Atualmente, vivemos o mundo pós-SPED. Não se fala mais em arquivos digitais, já que o que encaminhamos ao fiscal são documentos digitais.
Há muitos anos, as áreas fiscais e contábeis se resumiam a uma sala, geralmente no final do corredor de um conjunto de escritórios, onde caixas de papelão e pastas AZ se amontoavam e onde todas as documentações pertinentes às transações da empresa ficavam guardadas. Eventualmente, algum documento era solicitado, geralmente separado no arquivo e copiado para o solicitante.
Passado algum tempo, o fisco se modernizou. Nasceram os arquivos digitais e os leiaute predefinidos, como os arquivos da IN 86 e o MANAD. Naquele momento, se falava em fiscalização digital - as informações eram analisadas e documentos comprobatórios solicitados.
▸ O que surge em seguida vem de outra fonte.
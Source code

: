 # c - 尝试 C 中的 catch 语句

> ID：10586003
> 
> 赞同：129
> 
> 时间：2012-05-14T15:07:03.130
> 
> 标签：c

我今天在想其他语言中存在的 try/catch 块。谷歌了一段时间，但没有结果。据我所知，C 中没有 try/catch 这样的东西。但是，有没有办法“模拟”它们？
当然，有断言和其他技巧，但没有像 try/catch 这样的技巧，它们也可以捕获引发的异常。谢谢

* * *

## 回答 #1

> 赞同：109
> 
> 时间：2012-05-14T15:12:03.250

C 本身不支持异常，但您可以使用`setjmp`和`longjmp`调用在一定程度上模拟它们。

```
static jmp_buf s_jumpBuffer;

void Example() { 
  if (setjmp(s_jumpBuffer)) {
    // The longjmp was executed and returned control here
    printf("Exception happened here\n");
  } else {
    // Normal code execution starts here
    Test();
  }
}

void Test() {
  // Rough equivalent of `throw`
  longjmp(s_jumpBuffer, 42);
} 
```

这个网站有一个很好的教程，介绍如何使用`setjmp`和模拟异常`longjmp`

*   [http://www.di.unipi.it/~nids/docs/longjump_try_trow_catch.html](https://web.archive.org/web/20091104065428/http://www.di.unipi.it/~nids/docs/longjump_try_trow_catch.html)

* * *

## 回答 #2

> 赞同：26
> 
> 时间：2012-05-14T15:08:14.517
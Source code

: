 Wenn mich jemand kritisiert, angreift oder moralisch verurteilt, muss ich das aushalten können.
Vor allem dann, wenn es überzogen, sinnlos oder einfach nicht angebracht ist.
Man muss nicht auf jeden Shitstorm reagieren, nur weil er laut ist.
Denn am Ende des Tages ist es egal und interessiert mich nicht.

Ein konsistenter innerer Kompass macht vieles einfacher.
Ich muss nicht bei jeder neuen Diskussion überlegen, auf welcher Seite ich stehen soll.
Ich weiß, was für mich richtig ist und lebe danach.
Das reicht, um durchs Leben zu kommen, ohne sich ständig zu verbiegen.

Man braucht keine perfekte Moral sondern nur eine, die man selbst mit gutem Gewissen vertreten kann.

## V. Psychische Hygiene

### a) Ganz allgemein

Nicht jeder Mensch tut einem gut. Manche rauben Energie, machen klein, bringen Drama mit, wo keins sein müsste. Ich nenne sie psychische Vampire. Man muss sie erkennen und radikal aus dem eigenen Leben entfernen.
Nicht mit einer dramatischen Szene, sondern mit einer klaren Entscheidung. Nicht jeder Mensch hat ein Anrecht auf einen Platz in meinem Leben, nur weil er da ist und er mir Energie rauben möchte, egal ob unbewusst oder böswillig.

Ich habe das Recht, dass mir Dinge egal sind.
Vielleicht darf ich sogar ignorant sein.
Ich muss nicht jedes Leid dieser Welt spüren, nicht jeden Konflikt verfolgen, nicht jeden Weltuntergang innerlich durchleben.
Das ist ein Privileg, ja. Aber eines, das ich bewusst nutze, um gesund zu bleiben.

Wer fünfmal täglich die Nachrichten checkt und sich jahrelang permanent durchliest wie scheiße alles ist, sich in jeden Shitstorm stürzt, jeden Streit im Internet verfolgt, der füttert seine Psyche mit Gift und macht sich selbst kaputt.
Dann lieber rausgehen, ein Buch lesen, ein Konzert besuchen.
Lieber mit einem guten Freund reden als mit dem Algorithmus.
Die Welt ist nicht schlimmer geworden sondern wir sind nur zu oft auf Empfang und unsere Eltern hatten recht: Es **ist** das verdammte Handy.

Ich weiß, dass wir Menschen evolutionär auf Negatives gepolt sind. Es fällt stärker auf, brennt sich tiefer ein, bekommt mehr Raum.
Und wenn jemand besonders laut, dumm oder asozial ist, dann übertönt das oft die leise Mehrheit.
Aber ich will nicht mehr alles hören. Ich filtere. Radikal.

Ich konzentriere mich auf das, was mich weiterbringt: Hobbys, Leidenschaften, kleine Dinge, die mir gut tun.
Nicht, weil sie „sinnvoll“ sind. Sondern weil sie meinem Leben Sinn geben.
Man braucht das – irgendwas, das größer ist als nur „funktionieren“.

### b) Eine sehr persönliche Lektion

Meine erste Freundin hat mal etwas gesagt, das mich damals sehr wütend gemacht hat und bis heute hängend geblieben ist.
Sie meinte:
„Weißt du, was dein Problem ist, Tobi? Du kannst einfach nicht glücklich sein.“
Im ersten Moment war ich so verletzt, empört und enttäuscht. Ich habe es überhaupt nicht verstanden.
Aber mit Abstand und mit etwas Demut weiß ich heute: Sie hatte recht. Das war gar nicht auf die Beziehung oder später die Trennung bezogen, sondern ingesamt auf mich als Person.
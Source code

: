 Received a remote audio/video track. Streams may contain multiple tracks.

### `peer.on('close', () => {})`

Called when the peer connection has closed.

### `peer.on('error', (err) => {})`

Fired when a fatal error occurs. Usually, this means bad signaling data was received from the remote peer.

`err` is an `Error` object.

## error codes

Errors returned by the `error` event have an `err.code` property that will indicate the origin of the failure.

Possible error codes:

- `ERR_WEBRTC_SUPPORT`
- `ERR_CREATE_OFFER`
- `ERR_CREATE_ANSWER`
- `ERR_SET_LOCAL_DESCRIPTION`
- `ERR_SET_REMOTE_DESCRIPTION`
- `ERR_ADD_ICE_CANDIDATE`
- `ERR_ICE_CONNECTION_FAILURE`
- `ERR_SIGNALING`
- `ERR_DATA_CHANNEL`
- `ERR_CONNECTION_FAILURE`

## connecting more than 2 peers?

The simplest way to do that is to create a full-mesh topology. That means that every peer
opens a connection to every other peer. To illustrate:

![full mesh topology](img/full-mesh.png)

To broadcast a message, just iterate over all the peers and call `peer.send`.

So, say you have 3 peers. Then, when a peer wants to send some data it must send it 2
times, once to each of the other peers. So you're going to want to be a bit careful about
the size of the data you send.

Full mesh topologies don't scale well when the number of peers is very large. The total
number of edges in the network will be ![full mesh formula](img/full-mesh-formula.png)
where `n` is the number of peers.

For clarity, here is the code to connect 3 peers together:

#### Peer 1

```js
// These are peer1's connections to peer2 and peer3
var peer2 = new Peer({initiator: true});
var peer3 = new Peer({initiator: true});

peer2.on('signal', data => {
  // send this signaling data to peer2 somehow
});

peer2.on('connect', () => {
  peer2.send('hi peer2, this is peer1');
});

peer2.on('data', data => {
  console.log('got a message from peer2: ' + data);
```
Atualmente, vivemos o mundo pós-SPED (Sistema Público de Escrituração Digital). Não se fala mais em arquivos digitais, já que o que encaminhamos ao fiscal são documentos digitais. As notas fiscais emitidas por nossa empresa, as notas de nosso fornecedores, o livro fiscal, o razão contábil, o livro diário, tudo isso hoje é enviado em tempo real ou em um prazo preestabelecido que tornaria absolutamente impossível a fiscalização pelos moldes tradicionais.
Com o envio desses documentos e dos livros digitais, não há tempo de resposta para consertar eventuais incorreções. É preciso encarar a realidade de outra forma, e duas áreas ganharam importância vital dentro da empresa: a tecnologia da informação e a Controladoria. A controladoria (Fiscal e Contábil) deve prezar pela qualidade e correção das operações fiscais e contábeis, cumprimento incondicional da legislação fiscal e planejamento tributário, visando a maximizar a qualidade da operação tributária. A área de TI, por sua vez, é responsável pela qualidade da geração da informação, dos fornecedores de soluções fiscais e ERPs, armazenamento adequado e procedimentos de backups, e atualizações do ambiente.
Mas, a evolução não para por aqui. O fiscal virtual, o fisco onipresente, hoje está ao seu lado no recebimento fiscal de seu material(EFD), na análise dos créditos tributários (EFD e EFD pis e cofins), no seu inventário e venda de sua produção (Nfe, EFD), análise da estrutura tributária de suas notas (EFD, EFD pis cofins), registro contábil de suas operações (ECD), embarque da carga (CTe) e tudo recomeça quando seu material chega ao destino.
Um dos próximos passos é transformar em documento eletrônico o Livro de Apuração do Lucro Real (LALUR), que ganhou ainda mais relevância após a promulgação da Lei 11.638/07, pois é nele que a base tributária do Imposto de Renda e da Contribuição Social sobre Lucro Líquido é ajustada, tirando dela os efeitos das novas regras contábeis, oriundas do processo de convergência ao padrão internacional de contabilidade.
Mais do que nunca, o contador tem que ter um amplo conhecimento de normas contábeis, grande capacidade de interpretação do Regulamento do Imposto de Renda e ampla visão conceitual dos fatos, para interpretá-los e montar de forma adequada a base tributária. O fisco onipresente está esperando seu FCONT (ajustes do RTT ) e, brevemente, estará esperando seu e-LALUR, ou LALUC, ou LAC. Tal qual uma gestante, o fisco ainda tem dúvidas sobre o nome dessa nova obrigação digital.
É imperativo, para o cumprimento dessas obrigações: conhecimento técnico apurado; áreas de TI e Controladoria atuando como gestoras de normas e procedimentos que garantam a qualidade da informação fisco-contábil e seu seguro armazenamento; parceiros na área de fornecimento de ERPs; soluções fiscais e outsourcing comprometidas e alinhadas com a necessidade de fazer o melhor trabalho da primeira vez. De outro modo, caso haja necessidade de um retrabalho ou uma segunda vez, talvez seja tarde demais.